Where does the string "tema" appear in the listing below? Copy every line where it does.
=== Section Start ===
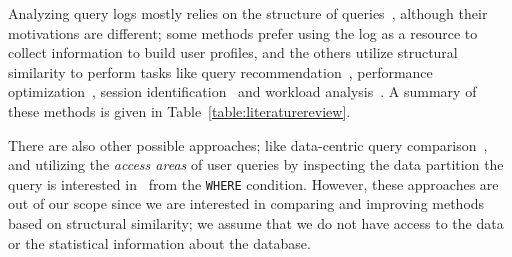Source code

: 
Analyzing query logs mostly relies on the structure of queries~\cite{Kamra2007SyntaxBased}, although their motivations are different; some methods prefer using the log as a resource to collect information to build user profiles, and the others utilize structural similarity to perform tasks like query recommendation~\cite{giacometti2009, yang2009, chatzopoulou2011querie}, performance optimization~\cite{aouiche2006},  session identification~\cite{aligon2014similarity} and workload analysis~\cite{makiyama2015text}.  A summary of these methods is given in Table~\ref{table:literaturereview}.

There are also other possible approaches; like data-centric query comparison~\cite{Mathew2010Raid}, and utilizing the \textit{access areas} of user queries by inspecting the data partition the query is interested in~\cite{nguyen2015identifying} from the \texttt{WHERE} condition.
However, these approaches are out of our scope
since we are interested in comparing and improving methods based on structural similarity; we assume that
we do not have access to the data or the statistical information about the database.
=== Section End ===
=== Section Start ===
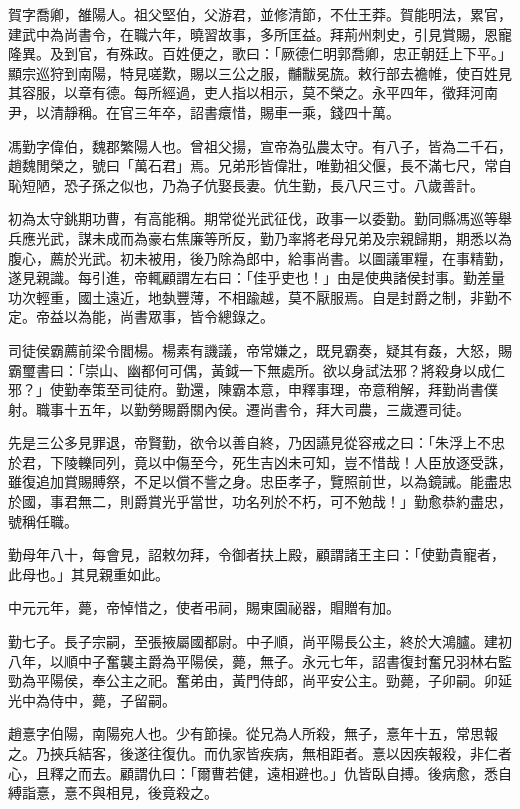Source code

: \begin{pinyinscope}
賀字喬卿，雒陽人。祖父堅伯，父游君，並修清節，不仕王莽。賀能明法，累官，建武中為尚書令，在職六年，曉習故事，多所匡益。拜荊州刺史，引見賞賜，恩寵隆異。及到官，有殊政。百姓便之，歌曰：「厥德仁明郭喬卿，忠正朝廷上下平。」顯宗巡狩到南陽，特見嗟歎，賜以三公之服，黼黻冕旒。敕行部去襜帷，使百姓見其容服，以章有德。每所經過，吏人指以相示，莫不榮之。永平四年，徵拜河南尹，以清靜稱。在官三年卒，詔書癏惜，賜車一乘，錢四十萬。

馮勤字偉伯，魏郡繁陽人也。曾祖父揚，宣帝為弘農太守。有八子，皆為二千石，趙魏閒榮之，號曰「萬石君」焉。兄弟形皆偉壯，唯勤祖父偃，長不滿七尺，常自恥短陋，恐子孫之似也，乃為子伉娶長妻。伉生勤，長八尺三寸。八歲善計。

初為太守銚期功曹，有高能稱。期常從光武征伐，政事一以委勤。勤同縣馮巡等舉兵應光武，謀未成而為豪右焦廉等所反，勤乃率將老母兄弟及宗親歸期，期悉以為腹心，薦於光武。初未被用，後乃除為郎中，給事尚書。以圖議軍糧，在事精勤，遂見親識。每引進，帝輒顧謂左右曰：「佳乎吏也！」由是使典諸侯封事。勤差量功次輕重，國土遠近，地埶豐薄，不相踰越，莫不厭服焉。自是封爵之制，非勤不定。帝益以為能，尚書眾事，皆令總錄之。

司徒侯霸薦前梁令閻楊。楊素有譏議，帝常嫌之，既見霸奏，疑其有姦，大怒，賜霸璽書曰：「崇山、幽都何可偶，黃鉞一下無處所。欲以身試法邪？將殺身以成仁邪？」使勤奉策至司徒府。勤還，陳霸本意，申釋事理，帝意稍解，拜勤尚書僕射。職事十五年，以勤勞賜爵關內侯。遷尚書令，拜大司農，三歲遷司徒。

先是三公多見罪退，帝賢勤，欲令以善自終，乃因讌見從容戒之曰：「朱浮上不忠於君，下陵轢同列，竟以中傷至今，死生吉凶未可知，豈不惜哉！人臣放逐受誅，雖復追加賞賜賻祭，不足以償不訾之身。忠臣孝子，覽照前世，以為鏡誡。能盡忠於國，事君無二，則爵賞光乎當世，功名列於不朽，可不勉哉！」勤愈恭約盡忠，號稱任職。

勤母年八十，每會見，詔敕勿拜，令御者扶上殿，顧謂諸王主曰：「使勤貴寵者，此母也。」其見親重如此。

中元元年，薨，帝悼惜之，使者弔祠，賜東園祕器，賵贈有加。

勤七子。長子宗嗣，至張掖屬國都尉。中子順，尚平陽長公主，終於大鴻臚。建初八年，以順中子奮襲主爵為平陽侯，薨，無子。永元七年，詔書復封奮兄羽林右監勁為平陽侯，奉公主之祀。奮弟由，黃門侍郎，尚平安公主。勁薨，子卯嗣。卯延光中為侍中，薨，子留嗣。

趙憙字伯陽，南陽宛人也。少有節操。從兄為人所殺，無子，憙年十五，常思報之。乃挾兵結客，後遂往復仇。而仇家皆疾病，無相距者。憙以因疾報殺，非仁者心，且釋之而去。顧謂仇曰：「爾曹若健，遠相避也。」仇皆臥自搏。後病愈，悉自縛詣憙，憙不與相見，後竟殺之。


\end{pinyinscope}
=== Section End ===
=== Section Start ===
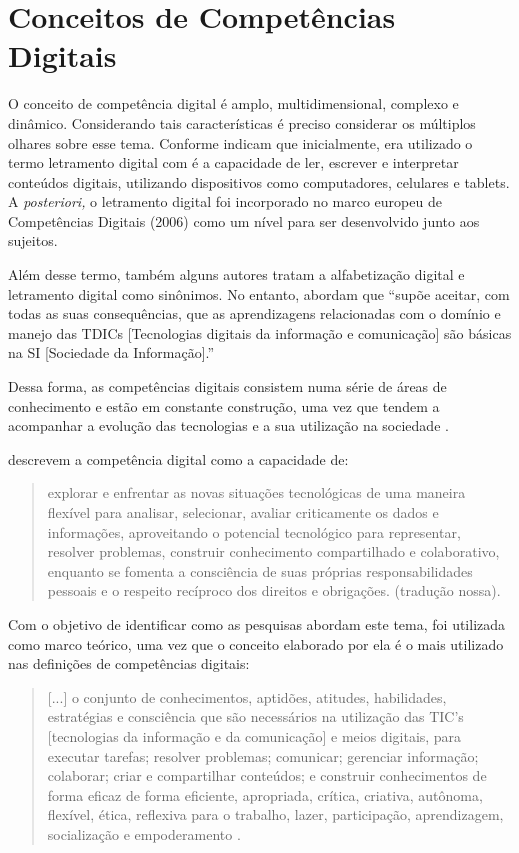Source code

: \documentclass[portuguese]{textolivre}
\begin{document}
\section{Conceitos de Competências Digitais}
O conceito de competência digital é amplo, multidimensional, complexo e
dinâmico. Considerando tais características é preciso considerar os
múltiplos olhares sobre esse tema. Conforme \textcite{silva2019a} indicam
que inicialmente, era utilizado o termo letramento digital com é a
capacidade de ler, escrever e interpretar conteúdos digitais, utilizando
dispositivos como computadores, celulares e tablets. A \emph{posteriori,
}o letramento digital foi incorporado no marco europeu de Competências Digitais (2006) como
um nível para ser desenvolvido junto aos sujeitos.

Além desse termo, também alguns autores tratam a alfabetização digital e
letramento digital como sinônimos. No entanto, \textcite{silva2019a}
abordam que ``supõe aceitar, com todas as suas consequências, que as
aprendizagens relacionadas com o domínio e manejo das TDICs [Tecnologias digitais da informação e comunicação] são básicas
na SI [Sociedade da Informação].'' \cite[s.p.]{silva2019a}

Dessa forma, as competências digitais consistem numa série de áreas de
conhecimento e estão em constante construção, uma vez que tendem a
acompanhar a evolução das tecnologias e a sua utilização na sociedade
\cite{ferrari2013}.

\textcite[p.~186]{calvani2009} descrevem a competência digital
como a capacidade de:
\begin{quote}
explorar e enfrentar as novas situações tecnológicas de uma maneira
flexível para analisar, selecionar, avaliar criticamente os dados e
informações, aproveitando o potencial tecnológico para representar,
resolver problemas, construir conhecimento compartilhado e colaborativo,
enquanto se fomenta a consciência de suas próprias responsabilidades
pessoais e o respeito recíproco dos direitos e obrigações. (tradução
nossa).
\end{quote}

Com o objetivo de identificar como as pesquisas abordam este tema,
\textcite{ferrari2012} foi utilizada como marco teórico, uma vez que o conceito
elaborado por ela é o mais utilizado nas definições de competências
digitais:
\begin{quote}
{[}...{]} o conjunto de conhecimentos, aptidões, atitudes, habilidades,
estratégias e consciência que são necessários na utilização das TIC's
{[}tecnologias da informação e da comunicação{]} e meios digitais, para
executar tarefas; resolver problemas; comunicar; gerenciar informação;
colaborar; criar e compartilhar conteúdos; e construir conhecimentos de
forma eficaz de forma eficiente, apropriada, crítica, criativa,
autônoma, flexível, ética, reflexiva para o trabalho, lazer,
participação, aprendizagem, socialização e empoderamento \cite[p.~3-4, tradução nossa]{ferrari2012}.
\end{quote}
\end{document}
=== Section End ===
» RESPONSE BELOW
múltiplos olhares sobre esse tema. Conforme \textcite{silva2019a} indicam
Com o objetivo de identificar como as pesquisas abordam este tema,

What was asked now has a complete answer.